Abstract
This paper presents a reconfigurable hardware architecture for public-key cryptosystems. By changing the connections of coarse grain carry-save adders (CSAs), the datapath provides high performance modular operations that can be used for both RSA and elliptic curve cryptography (ECC). In addition, we introduce reconfigurable flip-flops in order to make an optimal choice of hardware resources. The proposed datapath is implemented with a 0.25-µm complementary metal oxide semiconductor (CMOS) technology and on a field programmable gate array (FPGA). We compare the performance of modular exponentiation for RSA and scalar multiplication for ECC based on the prototype implementation.

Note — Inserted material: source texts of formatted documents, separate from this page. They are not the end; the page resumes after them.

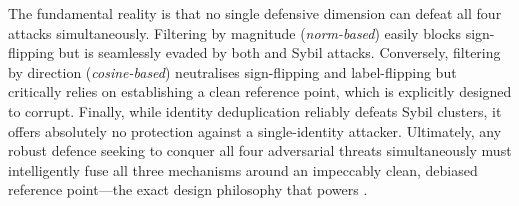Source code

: \documentclass[../main]{subfiles}
\begin{document}
The fundamental reality is that no single defensive dimension can defeat all four attacks simultaneously. Filtering by magnitude (\emph{norm-based}) easily blocks sign-flipping but is seamlessly evaded by both \ipm{} and Sybil attacks. Conversely, filtering by direction (\emph{cosine-based}) neutralises sign-flipping and label-flipping but critically relies on establishing a clean reference point, which \ipm{} is explicitly designed to corrupt. Finally, while identity deduplication reliably defeats Sybil clusters, it offers absolutely no protection against a single-identity \ipm{} attacker. Ultimately, any robust defence seeking to conquer all four adversarial threats simultaneously must intelligently fuse all three mechanisms around an impeccably clean, debiased reference point---the exact design philosophy that powers \aegis{}.
\end{document}
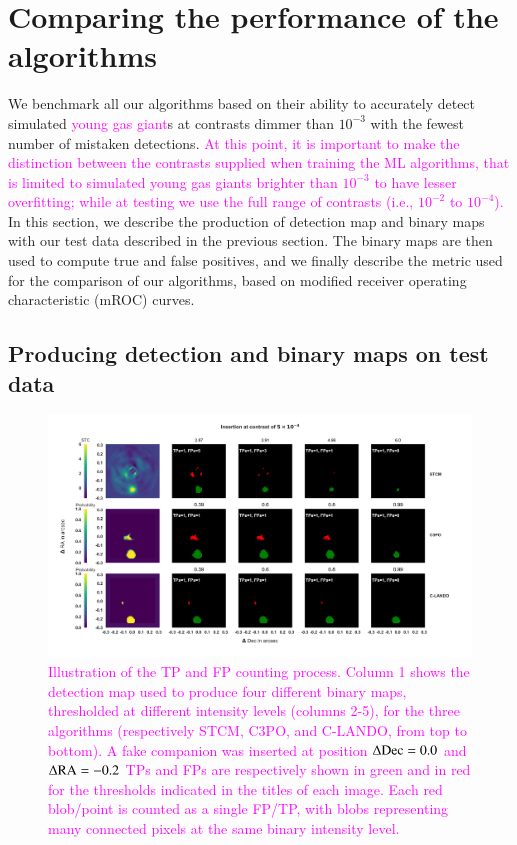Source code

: \documentclass[referee]{aa} %
\newcommand{\newchange}[1]{\textcolor{magenta}{#1}}
\begin{document}
\section{Comparing the performance of the algorithms}\label{sec:results}

We benchmark all our algorithms based on their ability to accurately detect simulated \newchange{young gas giant}s at contrasts dimmer than $10^{-3}$ with the fewest number of mistaken detections.
\newchange{At this point, it is important to make the distinction between the contrasts supplied when training the ML algorithms, that is limited to simulated young gas giants brighter than $10^{-3}$ to have lesser overfitting; while at testing we use the full range of contrasts (i.e., $10^{-2}$ to $10^{-4}$).}
In this section, we describe the production of detection map and binary maps with our test data described in the previous section.
The binary maps are then used to compute true and false positives, and we finally describe the metric used for the comparison of our algorithms, based on modified receiver operating characteristic (mROC) curves.


\subsection{Producing detection and binary maps on test data}\label{sec:testdata}

\begin{figure}[t]
    \centering
    \includegraphics[width=\textwidth]{Fig3_Mar2024_referee.png}
    \caption{\newchange{Illustration of the TP and FP counting process. Column 1 shows the detection map used to produce four different binary maps, thresholded at different intensity levels (columns 2-5), for the three algorithms (respectively STCM, C3PO, and C-LANDO, from top to bottom). A fake companion was inserted at position $\Delta{\rm Dec}=0.0$ and $\Delta{\rm RA} = -0.2$ TPs and FPs are respectively shown in green and in red for the thresholds indicated in the titles of each image. Each red blob/point is counted as a single FP/TP, with blobs representing many connected pixels at the same binary intensity level.}}
    \label{fig:sample_detmaps}
\end{figure}
\end{document}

The results show that higher performance is obtained for ECC on the same hardware platform.
Highlights
The idea of public-key cryptography was introduced in the mid 1970s (Diffie and Hellman 1976)
The results show that the proposed reconfigurable datapath is a suitable solution for high-performance public-key cryptosystems, such as RSA and elliptic curve cryptography (ECC)

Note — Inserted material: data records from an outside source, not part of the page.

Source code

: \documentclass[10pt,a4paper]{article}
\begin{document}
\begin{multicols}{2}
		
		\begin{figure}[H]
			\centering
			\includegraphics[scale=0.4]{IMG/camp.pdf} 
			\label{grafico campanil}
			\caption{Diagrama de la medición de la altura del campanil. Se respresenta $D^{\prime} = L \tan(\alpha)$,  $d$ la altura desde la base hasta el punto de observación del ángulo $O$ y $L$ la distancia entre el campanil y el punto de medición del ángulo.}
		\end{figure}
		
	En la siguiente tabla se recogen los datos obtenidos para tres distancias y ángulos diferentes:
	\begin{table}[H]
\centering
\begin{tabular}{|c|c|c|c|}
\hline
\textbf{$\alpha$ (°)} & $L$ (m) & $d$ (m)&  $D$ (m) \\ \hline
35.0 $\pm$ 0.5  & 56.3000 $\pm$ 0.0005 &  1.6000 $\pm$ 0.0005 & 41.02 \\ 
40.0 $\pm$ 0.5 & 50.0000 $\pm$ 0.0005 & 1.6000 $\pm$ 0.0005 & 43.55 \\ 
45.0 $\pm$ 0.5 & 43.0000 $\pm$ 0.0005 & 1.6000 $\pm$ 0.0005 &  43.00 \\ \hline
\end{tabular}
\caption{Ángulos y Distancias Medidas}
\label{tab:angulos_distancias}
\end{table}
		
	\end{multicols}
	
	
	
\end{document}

Comparing the two with the same hardware resources and with corresponding bit-lengths that provide similar security, we found that ECC-256p allows higher performance than RSA-2048
Summary
The idea of public-key cryptography was introduced in the mid 1970s (Diffie and Hellman 1976). They showed that one can eliminate the need for prior agreement of a key in order to exchange some confidential data. The best-known and most commonly used public-key cryptosystems are RSA and elliptic curve cryptography (ECC). The contribution in this paper deals with an architectural solution for a reconfigurable datapath that is used for RSA and ECC over a field of a prime characteristic. The results show that the proposed reconfigurable datapath is a suitable solution for high-performance public-key cryptosystems, such as RSA and ECC. The main contribution of our work i.e. the reconfigurable datapath is explained in x 5.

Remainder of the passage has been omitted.